The genetic networks that determine how an organism detects and responds to stress form a dynamic and complex system. Exposure to stress causes a perturbation of this system as the organism prepares a defense against its changing environment. Recent developments in systems biology methodologies provide us with powerful tools for extracting meaning from a variety of stress response networks.

Using C. elegans, we are studying how organisms and their individual cell and tissue types detect and respond to diverse stress conditions. Molecular chaperones are critical for relieving cellular stress. Expression of different chaperones increases in response to certain types of environmental and physiological stress. To define the coordinated activation of chaperone networks under different conditions, we are using genetic, molecular, and genomic techniques. Once an organism's genomic response for different stress treatments is described, we can define which elements of the chaperone network signature become important under different situations and which components are shared despite the imposed stress. We also compare acute stress conditions (such as heat shock and oxidative stress) to chronic stressors (the presence of aggregation prone proteins-- polyglutamine proteins, mutant SOD1, tau, and yeast prions). A primary focus of these studies will be on how individual chaperone network deviate from the population average phenotype of chronic stressors, as this could have important implications regarding variation in disease models.

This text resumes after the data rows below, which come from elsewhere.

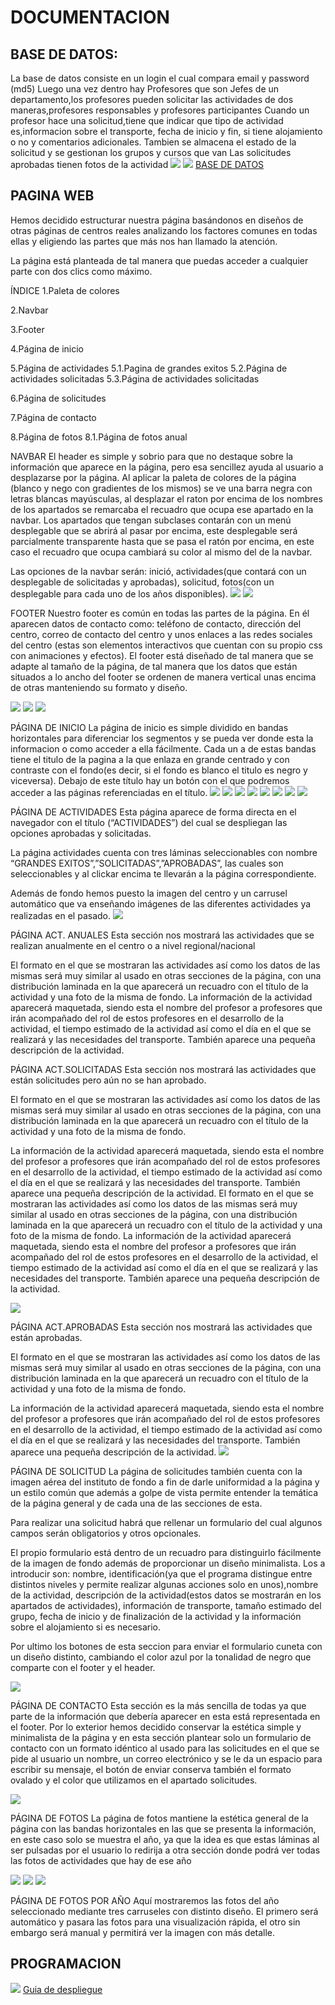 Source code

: # DOCUMENTACION
## BASE DE DATOS:

La base de datos consiste en un login el cual compara email y password (md5)
Luego una vez dentro hay Profesores que son Jefes de un departamento,los profesores pueden solicitar las actividades de dos maneras,profesores responsables y profesores participantes
Cuando un profesor hace una solicitud,tiene que indicar que tipo de actividad es,informacion sobre el transporte, fecha de inicio y fin, si tiene alojamiento o no y
comentarios adicionales.
Tambien se almacena el estado de la solicitud y se gestionan los grupos y cursos que van
Las solicitudes aprobadas tienen fotos de la actividad
![](ER.png)
![](https://github.com/paco11111/DAM1_Equipo1/blob/819450778aa33353f1181a760f5cb26825788a63/Markdown/BDR.png)
[BASE DE DATOS](https://educantabria.sharepoint.com/sites/RetoDAM1_2324-Equipo1/_layouts/15/download.aspx?UniqueId=4c0ff03c%2Df8a7%2D489f%2Dbca0%2Dfd9c0769260f)

## PAGINA WEB

Hemos decidido estructurar nuestra página basándonos en diseños de otras páginas de centros reales analizando los factores comunes en todas ellas y eligiendo las partes que más nos han llamado la atención.

La página está planteada de tal manera que puedas acceder a cualquier parte con dos clics como máximo. 

ÍNDICE
1.Paleta de colores

2.Navbar

3.Footer

4.Página de inicio

5.Página de actividades
5.1.Pagina de grandes exitos
5.2.Página de actividades solicitadas
5.3.Página de actividades solicitadas

6.Página de solicitudes

7.Página de contacto

8.Página de fotos
	8.1.Página de fotos anual















NAVBAR
El header es simple y sobrio para que no destaque sobre la información que aparece en la página, pero esa sencillez ayuda al usuario a desplazarse por la página. Al aplicar la paleta de colores de la página (blanco y nego con gradientes de los mismos) se ve una barra negra con letras blancas mayúsculas, al desplazar el raton por encima de los nombres de los apartados se remarcaba el recuadro que ocupa ese apartado en la navbar. Los apartados que tengan subclases contarán con un menú desplegable que se abrirá al pasar por encima, este desplegable será parcialmente transparente hasta que se pasa el ratón por encima, en este caso  el recuadro que ocupa cambiará su color al mismo del de la navbar.

Las opciones de la navbar serán: inició, actividades(que contará con un desplegable de solicitadas y aprobadas), solicitud, fotos(con un desplegable para cada uno de los años disponibles).
![](https://github.com/paco11111/DAM1_Equipo1/blob/340a34f581aa88497dc8941bc88f132de7efa4de/Recursos/Navbar.PNG)
![](https://github.com/paco11111/DAM1_Equipo1/blob/340a34f581aa88497dc8941bc88f132de7efa4de/Recursos/Navbar_cod.PNG)



FOOTER
Nuestro footer es común en todas las partes de la página. En él aparecen datos de contacto como: teléfono de contacto, dirección del centro, correo de contacto del centro y unos enlaces a las redes sociales del centro (estas son elementos interactivos que cuentan con su propio css con animaciones y efectos).
El footer está diseñado de tal manera que se adapte al tamaño de la página, de tal manera que los datos que están situados a lo ancho del footer se ordenen de manera vertical unas encima de otras manteniendo su formato y diseño.

![](https://github.com/paco11111/DAM1_Equipo1/blob/340a34f581aa88497dc8941bc88f132de7efa4de/Recursos/footer.PNG)
![](https://github.com/paco11111/DAM1_Equipo1/blob/340a34f581aa88497dc8941bc88f132de7efa4de/Recursos/footer_cod.PNG)
![](https://github.com/paco11111/DAM1_Equipo1/blob/84463836a3a3f12309a130018612e19641fbb654/Recursos/ajuste%20tama%C3%B1o.PNG
)

PÁGINA DE INICIO
La página de inicio es simple dividido en bandas horizontales para diferenciar los segmentos y se pueda ver donde esta la informacion o como acceder a ella fácilmente. Cada un a de estas bandas tiene el titulo de la pagina a la que enlaza en grande centrado y con contraste con el fondo(es decir, si el fondo es blanco el titulo es negro y viceversa). Debajo de este título hay un botón con el que podremos acceder a las páginas referenciadas en el título.
![](https://github.com/paco11111/DAM1_Equipo1/blob/340a34f581aa88497dc8941bc88f132de7efa4de/Recursos/Inicio1.PNG)
![](https://github.com/paco11111/DAM1_Equipo1/blob/340a34f581aa88497dc8941bc88f132de7efa4de/Recursos/Inicio2.PNG)
![](https://github.com/paco11111/DAM1_Equipo1/blob/340a34f581aa88497dc8941bc88f132de7efa4de/Recursos/Inicio3.PNG)
![](https://github.com/paco11111/DAM1_Equipo1/blob/340a34f581aa88497dc8941bc88f132de7efa4de/Recursos/Inicio4.PNG)
![](https://github.com/paco11111/DAM1_Equipo1/blob/340a34f581aa88497dc8941bc88f132de7efa4de/Recursos/Inicio5.PNG)
![](https://github.com/paco11111/DAM1_Equipo1/blob/84463836a3a3f12309a130018612e19641fbb654/Recursos/Formato%20de%20la%20pagina.PNG)
![](https://github.com/paco11111/DAM1_Equipo1/blob/84463836a3a3f12309a130018612e19641fbb654/Recursos/Section.PNG)
![](https://github.com/paco11111/DAM1_Equipo1/blob/84463836a3a3f12309a130018612e19641fbb654/Recursos/boytones.PNG)

PÁGINA DE ACTIVIDADES
Esta página aparece de forma directa en el navegador con el título (“ACTIVIDADES”) del cual se despliegan las opciones aprobadas y solicitadas.

La página actividades cuenta con tres láminas seleccionables con nombre “GRANDES EXITOS”,”SOLICITADAS”,”APROBADAS”, las cuales son seleccionables y al clickar encima te llevarán a la página correspondiente.

Además de fondo hemos puesto la imagen del centro  y un carrusel automático que va enseñando imágenes de las diferentes actividades ya realizadas en el pasado. 
![](https://github.com/paco11111/DAM1_Equipo1/blob/340a34f581aa88497dc8941bc88f132de7efa4de/Recursos/Actividades.PNG)


PÁGINA ACT. ANUALES
Esta sección nos mostrará las actividades que se realizan anualmente en el centro o  a nivel regional/nacional

El formato en el que se mostraran las actividades así como los datos de las mismas será muy similar al usado en otras secciones de la página, con una distribución laminada en la que aparecerá un recuadro con el título de la actividad y una foto de la misma de fondo. 
La información de la actividad aparecerá maquetada, siendo esta el nombre del profesor a profesores que irán acompañado del rol de estos profesores en el desarrollo de la actividad, el tiempo estimado de la actividad así como el día en el que se realizará y las necesidades del transporte. También aparece una pequeña descripción de la actividad.

PÁGINA ACT.SOLICITADAS
Esta sección nos mostrará las actividades que están solicitudes pero aún no se han aprobado.

El formato en el que se mostraran las actividades así como los datos de las mismas será muy similar al usado en otras secciones de la página, con una distribución laminada en la que aparecerá un recuadro con el título de la actividad y una foto de la misma de fondo.

La información de la actividad aparecerá maquetada, siendo esta el nombre del profesor a profesores que irán acompañado del rol de estos profesores en el desarrollo de la actividad, el tiempo estimado de la actividad así como el día en el que se realizará y las necesidades del transporte. También aparece una pequeña descripción de la actividad.
El formato en el que se mostraran las actividades así como los datos de las mismas será muy similar al usado en otras secciones de la página, con una distribución laminada en la que aparecerá un recuadro con el título de la actividad y una foto de la misma de fondo. 
La información de la actividad aparecerá maquetada, siendo esta el nombre del profesor a profesores que irán acompañado del rol de estos profesores en el desarrollo de la actividad, el tiempo estimado de la actividad así como el día en el que se realizará y las necesidades del transporte. También aparece una pequeña descripción de la actividad.

![](https://github.com/paco11111/DAM1_Equipo1/blob/340a34f581aa88497dc8941bc88f132de7efa4de/Recursos/actv.solicitadas.PNG)

PÁGINA ACT.APROBADAS
Esta sección nos mostrará las actividades que están aprobadas.

El formato en el que se mostraran las actividades así como los datos de las mismas será muy similar al usado en otras secciones de la página, con una distribución laminada en la que aparecerá un recuadro con el título de la actividad y una foto de la misma de fondo. 

La información de la actividad aparecerá maquetada, siendo esta el nombre del profesor a profesores que irán acompañado del rol de estos profesores en el desarrollo de la actividad, el tiempo estimado de la actividad así como el día en el que se realizará y las necesidades del transporte. También aparece una pequeña descripción de la actividad.
![](https://github.com/paco11111/DAM1_Equipo1/blob/340a34f581aa88497dc8941bc88f132de7efa4de/Recursos/Aprobadas.PNG)


PÁGINA DE SOLICITUD
La página de solicitudes también cuenta con la imagen aérea del instituto de fondo a fin de darle uniformidad a la página y un estilo común que además a golpe de vista permite entender la temática de la página general y de cada una de las secciones de esta.

Para realizar una solicitud habrá que rellenar un formulario del cual algunos campos serán obligatorios y otros opcionales.

El propio formulario está dentro de un recuadro para distinguirlo fácilmente de la imagen de fondo además de proporcionar un diseño minimalista. Los a introducir son: nombre, identificación(ya que el programa distingue entre distintos niveles y permite realizar algunas acciones solo en unos),nombre de la actividad, descripción de la actividad(estos datos se mostrarán en los apartados de actividades), información de transporte, tamaño estimado del grupo, fecha de inicio y de finalización de la actividad y la información sobre el alojamiento si es necesario.

Por ultimo los botones de esta seccion para enviar el formulario cuneta con un diseño distinto, cambiando el color azul por la tonalidad de negro que comparte con el footer y el header.

![](https://github.com/paco11111/DAM1_Equipo1/blob/340a34f581aa88497dc8941bc88f132de7efa4de/Recursos/Solicitud.PNG)

PÁGINA DE CONTACTO
Esta sección es la más sencilla de todas ya que parte de la información que debería aparecer en esta está representada en el footer. Por lo exterior hemos decidido conservar la estética simple y minimalista de la página y en esta sección plantear solo un formulario de contacto con un formato idéntico al usado para las solicitudes en el que se pide al usuario un nombre, un correo electrónico y se le da un espacio para escribir su mensaje, el botón de enviar conserva también el formato ovalado y el color que utilizamos en el apartado solicitudes.

![](https://github.com/paco11111/DAM1_Equipo1/blob/f013d38ab6dde2e3e85fc338cd6c013a53270215/Recursos/Formulario%20de%20contacto.PNG)

PÁGINA DE FOTOS
La página de fotos mantiene la estética general de la página con las bandas horizontales en las que se presenta la información, en este caso solo se muestra el año, ya que la idea es que estas láminas al ser pulsadas por el usuario lo redirija a otra sección donde podrá ver todas las fotos de actividades que hay de ese año

![](https://github.com/paco11111/DAM1_Equipo1/blob/340a34f581aa88497dc8941bc88f132de7efa4de/Recursos/fotos.PNG)
![](https://github.com/paco11111/DAM1_Equipo1/blob/340a34f581aa88497dc8941bc88f132de7efa4de/Recursos/CARRUSEL.PNG)
![](https://github.com/paco11111/DAM1_Equipo1/blob/f013d38ab6dde2e3e85fc338cd6c013a53270215/Recursos/CArrete%20de%20imagenes.PNG)

PÁGINA DE FOTOS POR AÑO
Aquí mostraremos las fotos del año seleccionado mediante tres carruseles con distinto diseño. El primero será automático y pasara las fotos para una visualización rápida, el otro sin embargo será manual y permitirá ver la imagen con más detalle.





## PROGRAMACION
![](https://github.com/paco11111/DAM1_Equipo1/blob/337a269efc7911e054f6b1b60f88cf281e8c57b0/DC.png)
[Guia de despliegue](https://educantabria.sharepoint.com/sites/RetoDAM1_2324-Equipo1/_layouts/15/download.aspx?UniqueId=4c0ff03c%2Df8a7%2D489f%2Dbca0%2Dfd9c0769260f)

In our analysis of the stress response, we are developing new procedures to elucidate structural features of the chaperone network. While techniques such as hierarchical clustering are useful for identifying groups of genes that may be associated by regulation or function, we are also using a network approach as a means of identifying modules of genes that are similar in their response to various stress conditions. These studies are in collaboration with Professor Luis Amaral (Dept. of Chemical and Biological Engineering, Northwestern University). Professor Amaral's website is at http://amaral.northwestern.edu.

References

1. Rieger TR, Morimoto RI, and V. Hatzimanikatis. Bistability explains threshold phenomena in protein aggregation both in vitro and in vivo. Biophys J. 90: 886-95 (2006).
2. Rieger, T., R.I. Morimoto, and V. Hatzimanikatis. Mathematical Modeling of the Eukaryotic Heat Shock Response: Dynamics of the Hsp70 Promoter. Biophysical Journal 88: 1646-1658 (2005).